Foam, as those of us who have watched too many episodes of Masterchef know, is posh, a fizzy last-minute addition to a plate for a culinary reason that I can't quite fathom other than that it's fashionable. Styrofoam, on the other hand, is not posh and is never usually mentioned as a cake ingredient, but here it is in the new personal-finance series My Money & Me (RTÉ One, Wednesday), and it's a top money-saving tip. Canny couples who want the flash but not the cost of a multitier wedding cake can apparently get their baker to ice a Styrofoam tier – and Bob's your uncle: no one will ever guess. (Unless a tired and emotional Uncle Bob tries to take a bite out of it at the end of night.)
This six-part consumer-affairs series isn’t so much concerned with tips. It’s more the bigger picture, so a case study takes up most of the programme. This week it’s the personal finances of a young Dublin couple, Lorna and Keith. They’re deep in negative equity on their 100-per-cent-mortgage, boom-time Roscommon house. They rent it out now, as a job offer brought them back to Dublin.
It's a story that will resonate with many viewers, but theirs is a problem that no half-hour programme, with its standard personal finance advice of "keep a note of everything you spend", could possibly solve. Spreadsheets aren't exactly TV gold, so My Money & Me takes the police-procedural approach: its very serious presenters, Kathriona Devereux and Sinead Ryan, write notes and pin photographs on one of those giant clear noticeboards you see on CSI, which is a bit subliminally judgy for a personal-finance programme.
More interesting is the science bit, with an item where Pete Lunn, a behavioural economist, shows with a simple experiment how consumers can easily be codded into spending more than they intended to if the shop manages to plant notion in their heads. It’s eerily easy to fool the public.
Documentaries dealing with the legacy of a prominent and good person tend to leave a warm glow.
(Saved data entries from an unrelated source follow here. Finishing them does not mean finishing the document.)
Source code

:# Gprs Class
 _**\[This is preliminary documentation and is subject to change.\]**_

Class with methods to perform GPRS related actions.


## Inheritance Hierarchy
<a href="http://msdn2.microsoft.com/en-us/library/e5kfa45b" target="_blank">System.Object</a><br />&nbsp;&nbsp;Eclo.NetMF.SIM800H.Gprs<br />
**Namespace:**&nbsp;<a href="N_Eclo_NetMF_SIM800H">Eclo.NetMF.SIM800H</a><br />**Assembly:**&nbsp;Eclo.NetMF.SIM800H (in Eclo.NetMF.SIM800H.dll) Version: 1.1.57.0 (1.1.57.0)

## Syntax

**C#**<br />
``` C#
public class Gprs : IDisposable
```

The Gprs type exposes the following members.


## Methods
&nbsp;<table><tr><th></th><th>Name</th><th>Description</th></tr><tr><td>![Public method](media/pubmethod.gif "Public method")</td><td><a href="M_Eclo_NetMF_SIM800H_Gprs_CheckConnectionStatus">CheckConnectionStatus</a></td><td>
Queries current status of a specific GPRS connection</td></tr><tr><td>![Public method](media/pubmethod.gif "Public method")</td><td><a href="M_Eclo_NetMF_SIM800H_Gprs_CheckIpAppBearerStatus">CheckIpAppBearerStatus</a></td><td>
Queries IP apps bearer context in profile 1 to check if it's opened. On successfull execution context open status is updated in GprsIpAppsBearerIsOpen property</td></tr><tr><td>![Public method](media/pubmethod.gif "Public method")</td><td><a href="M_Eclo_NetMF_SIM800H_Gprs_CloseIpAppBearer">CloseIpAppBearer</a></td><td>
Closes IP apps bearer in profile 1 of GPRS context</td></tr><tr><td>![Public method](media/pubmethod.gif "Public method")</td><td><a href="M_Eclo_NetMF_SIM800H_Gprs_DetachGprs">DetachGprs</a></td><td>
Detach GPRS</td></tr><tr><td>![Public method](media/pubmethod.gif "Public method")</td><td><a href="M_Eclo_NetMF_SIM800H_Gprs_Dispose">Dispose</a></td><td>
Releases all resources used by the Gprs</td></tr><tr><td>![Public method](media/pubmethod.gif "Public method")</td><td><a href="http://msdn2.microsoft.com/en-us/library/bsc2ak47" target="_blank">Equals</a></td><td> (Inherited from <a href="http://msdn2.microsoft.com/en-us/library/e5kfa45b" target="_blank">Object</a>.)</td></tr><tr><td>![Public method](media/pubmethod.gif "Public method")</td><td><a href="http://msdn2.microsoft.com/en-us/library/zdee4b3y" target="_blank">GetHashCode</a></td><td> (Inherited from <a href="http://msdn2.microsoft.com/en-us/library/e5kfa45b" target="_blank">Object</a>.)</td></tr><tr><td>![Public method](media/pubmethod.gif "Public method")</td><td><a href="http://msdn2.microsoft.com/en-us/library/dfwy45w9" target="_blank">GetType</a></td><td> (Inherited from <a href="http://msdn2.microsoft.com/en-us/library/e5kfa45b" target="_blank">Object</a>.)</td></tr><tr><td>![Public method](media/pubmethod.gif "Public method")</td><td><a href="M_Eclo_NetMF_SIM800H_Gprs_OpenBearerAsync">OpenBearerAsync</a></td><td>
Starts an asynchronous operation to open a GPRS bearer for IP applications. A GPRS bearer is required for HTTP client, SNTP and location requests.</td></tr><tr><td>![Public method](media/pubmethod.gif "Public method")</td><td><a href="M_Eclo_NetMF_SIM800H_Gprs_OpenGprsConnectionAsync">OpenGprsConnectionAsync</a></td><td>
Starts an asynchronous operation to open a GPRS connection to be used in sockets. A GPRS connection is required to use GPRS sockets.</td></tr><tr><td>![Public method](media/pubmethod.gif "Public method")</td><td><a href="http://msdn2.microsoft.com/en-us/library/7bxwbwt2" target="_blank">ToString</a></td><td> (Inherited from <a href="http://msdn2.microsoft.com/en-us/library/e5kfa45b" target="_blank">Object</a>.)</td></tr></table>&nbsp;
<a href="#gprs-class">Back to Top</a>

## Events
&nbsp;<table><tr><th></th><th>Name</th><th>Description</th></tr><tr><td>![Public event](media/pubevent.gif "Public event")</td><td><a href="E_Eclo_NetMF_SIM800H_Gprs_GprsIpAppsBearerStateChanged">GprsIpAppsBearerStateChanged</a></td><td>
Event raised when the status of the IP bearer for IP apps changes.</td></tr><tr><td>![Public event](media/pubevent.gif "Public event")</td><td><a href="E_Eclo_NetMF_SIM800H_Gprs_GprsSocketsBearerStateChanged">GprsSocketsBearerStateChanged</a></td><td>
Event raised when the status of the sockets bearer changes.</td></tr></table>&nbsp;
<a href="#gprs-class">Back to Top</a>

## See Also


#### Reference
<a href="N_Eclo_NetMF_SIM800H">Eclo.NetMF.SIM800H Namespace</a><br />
They’re like obituaries come to life, concerned not just with a life well lived but with what the person has left behind. There’s a satisfaction in watching and admiring that, even if the person’s death was too early, and a criminal tragedy.
In Veronica Guerin: A Legacy (RTÉ One, Monday) we see that the Dublin crime journalist lived every minute of her life to the full, on her own terms, with good friends and colleagues, and a loving husband and young son.
The interviews are warm and intimate and paint a picture of a tenacious, fearless journalist. Guerin loved her job, breaking big stories, fearlessly doorstepping drug kingpins and writing about them, revealing their great wealth and flashy lifestyles to an astonished public.
Before she was murdered in broad daylight, 20 years ago, Guerin had already been wounded in a shooting. Her home had been shot at, and she had been assaulted by the drug dealer John Gilligan. She well knew that, as her friend the broadcaster Matt Cooper says, businessmen might sue you but “when you’re dealing with criminals they’re going to hurt you”.
All this is vividly covered. But in tone and style A Legacy is an intimate portrayal, starting and ending with Guerin's husband, Graham, and son talking about her as a wife and mother.
The murder of Guerin revealed a criminal underworld that considered itself untouchable, and it prompted a shamed government to act by pushing through emergency legislation that led to the formation of the Criminal Assets Bureau. That’s a powerful, clearly defined legacy.
In her career sniffing out stories, Guerin, an accountant’s daughter, began with the follow-the-money principal. So an organisation with the power to seize suspected ill-gotten gains should have provided that warm-glow ending to the film.
But the director Sharon Dalton’s exploration of Guerin’s legacy goes further, and the glow quickly dims. News footage of recent drug-gang killings on the streets of Dublin is shown. “We had all these promises from the ministers at the time, and it was all going to be done and dusted,” says Graham. “Twenty years down the road we are back to stage one.”